Can you share a little what your stack looks like? And how are you doing infrastructure automation to build and reproduce it? I'm really interested in where you found ways to cut costs, and what kind of effort was involved.
If you had a perfectly clean install of your distro of choice, could you write a shell script that could build your server from scratch?
If you can answer Yes to that (and you should), then you can build an if/then-heavy shell script that works with each of the APIs to create a perfectly clean install of your favorite distro.
One script to create the clean slate machine.

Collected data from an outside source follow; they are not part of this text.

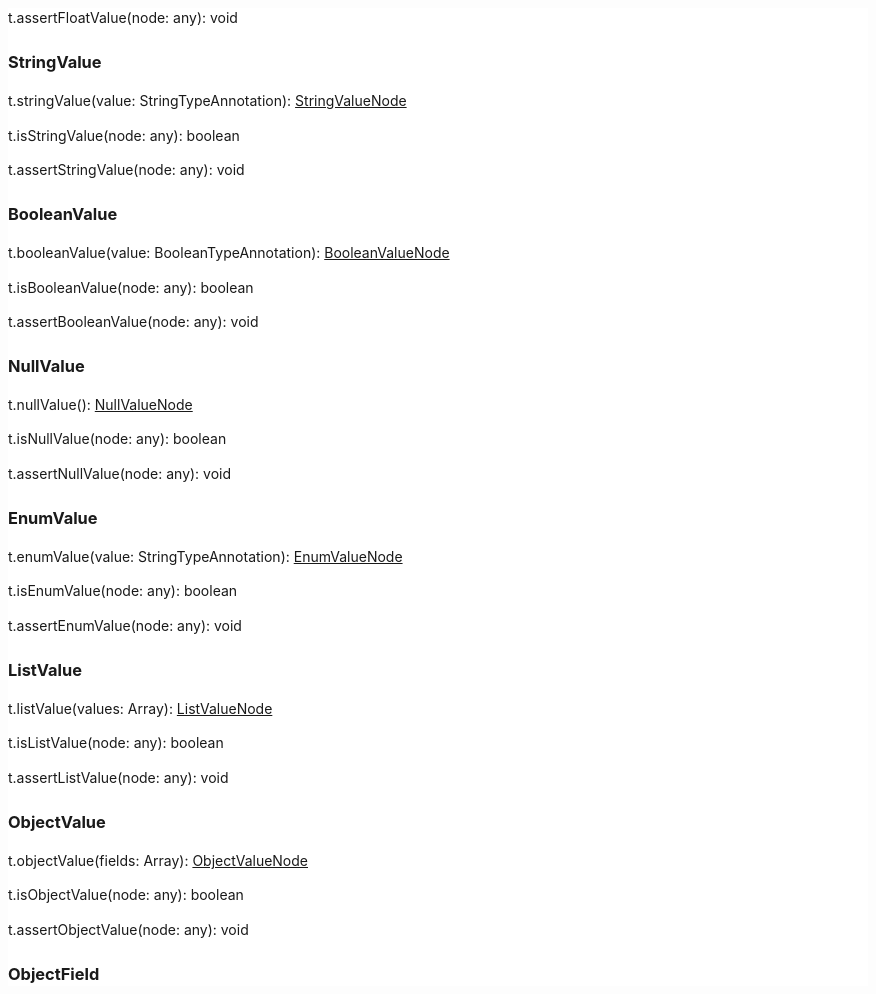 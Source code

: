 t.assertFloatValue(node: any): void

### StringValue

t.stringValue(value: StringTypeAnnotation): [StringValueNode](https://github.com/graphql/graphql-js/blob/v0.11.7/src/language/ast.js#L287)

t.isStringValue(node: any): boolean

t.assertStringValue(node: any): void

### BooleanValue

t.booleanValue(value: BooleanTypeAnnotation): [BooleanValueNode](https://github.com/graphql/graphql-js/blob/v0.11.7/src/language/ast.js#L293)

t.isBooleanValue(node: any): boolean

t.assertBooleanValue(node: any): void

### NullValue

t.nullValue(): [NullValueNode](https://github.com/graphql/graphql-js/blob/v0.11.7/src/language/ast.js#L299)

t.isNullValue(node: any): boolean

t.assertNullValue(node: any): void

### EnumValue

t.enumValue(value: StringTypeAnnotation): [EnumValueNode](https://github.com/graphql/graphql-js/blob/v0.11.7/src/language/ast.js#L304)

t.isEnumValue(node: any): boolean

t.assertEnumValue(node: any): void

### ListValue

t.listValue(values: Array): [ListValueNode](https://github.com/graphql/graphql-js/blob/v0.11.7/src/language/ast.js#L310)

t.isListValue(node: any): boolean

t.assertListValue(node: any): void

### ObjectValue

t.objectValue(fields: Array): [ObjectValueNode](https://github.com/graphql/graphql-js/blob/v0.11.7/src/language/ast.js#L316)

t.isObjectValue(node: any): boolean

t.assertObjectValue(node: any): void

### ObjectField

One script to build what you need.
We have 9 "pods" around the globe, each with API servers (Java/Tomcat/Apache), static servers (Varnish), a MySQL slave, and an HAProxy Maître D'. With close to 60 servers, our monthly bills are less than $1,000, and we haven't had downtime in years. Spinning up a new server is just: sh build.sh atl api 1.

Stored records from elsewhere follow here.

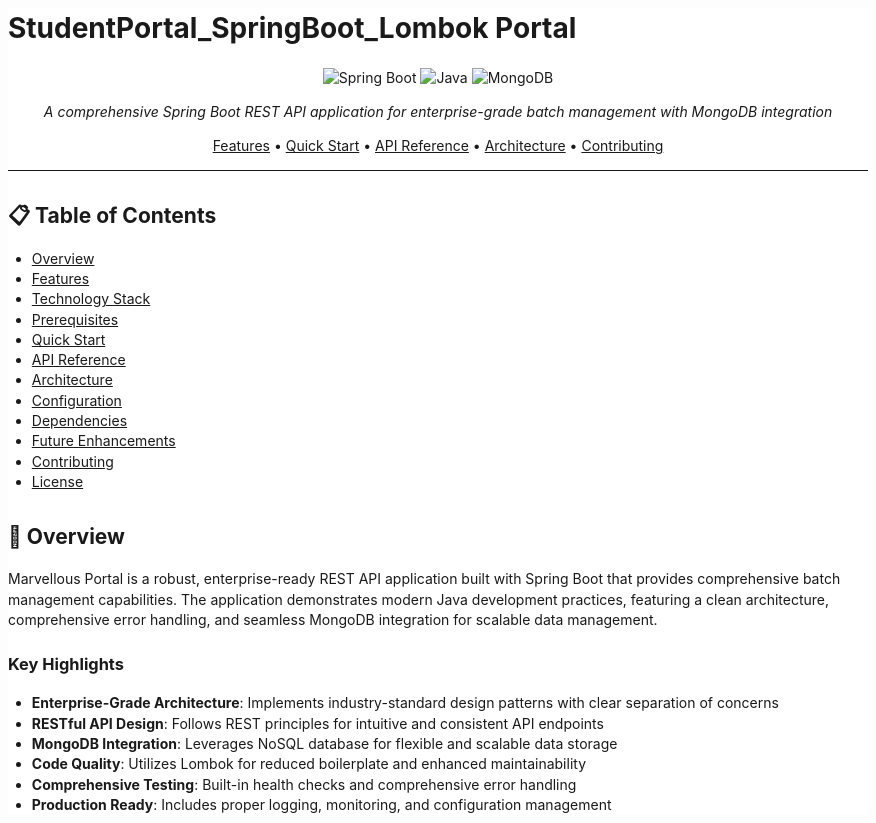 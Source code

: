 # StudentPortal_SpringBoot_Lombok Portal

<div align="center">

![Spring Boot](https://img.shields.io/badge/Spring%20Boot-3.5.0-brightgreen.svg)
![Java](https://img.shields.io/badge/Java-24-orange.svg)
![MongoDB](https://img.shields.io/badge/MongoDB-7.0-green.svg)

*A comprehensive Spring Boot REST API application for enterprise-grade batch management with MongoDB integration*

[Features](#-features) • [Quick Start](#-quick-start) • [API Reference](#-api-reference) • [Architecture](#-architecture) • [Contributing](#-contributing)

</div>

---

## 📋 Table of Contents

- [Overview](#-overview)
- [Features](#-features)
- [Technology Stack](#-technology-stack)
- [Prerequisites](#-prerequisites)
- [Quick Start](#-quick-start)
- [API Reference](#-api-reference)
- [Architecture](#-architecture)
- [Configuration](#-configuration)
- [Dependencies](#-dependencies)
- [Future Enhancements](#-future-enhancements)
- [Contributing](#-contributing)
- [License](#-license)

## 🎯 Overview

Marvellous Portal is a robust, enterprise-ready REST API application built with Spring Boot that provides comprehensive batch management capabilities. The application demonstrates modern Java development practices, featuring a clean architecture, comprehensive error handling, and seamless MongoDB integration for scalable data management.

### Key Highlights

- **Enterprise-Grade Architecture**: Implements industry-standard design patterns with clear separation of concerns
- **RESTful API Design**: Follows REST principles for intuitive and consistent API endpoints
- **MongoDB Integration**: Leverages NoSQL database for flexible and scalable data storage
- **Code Quality**: Utilizes Lombok for reduced boilerplate and enhanced maintainability
- **Comprehensive Testing**: Built-in health checks and comprehensive error handling
- **Production Ready**: Includes proper logging, monitoring, and configuration management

Feel free to ping me if you want any more details: mark@areyouwatchingthis.com.
I use AWS Route 53 DNS with Health Checks, and put one "A" record in for each "pod". If an entire pod somehow disappears, Route 53 will take it out of the rotation.
Terraform is not AWS-specific - there are 30-odd providers covering most major cloud services and many SaaS systems also. It can be valuable for multi-cloud orchestration!
trust me, no matter how you slice it, it's a shitload of effort. that is exactly how AWS makes a ton of money. they make hard things easy (and expensive).
do you want the pain, or do you want the money, that's the basic proposition here. when you start looking at 25, 50, 150k/month of savings by doing stuff yourself, the choice becomes much clearer. in many cases i've seen, you could theoretically hire an entire team to take care of the stuff that AWS does for you, and still come out ahead.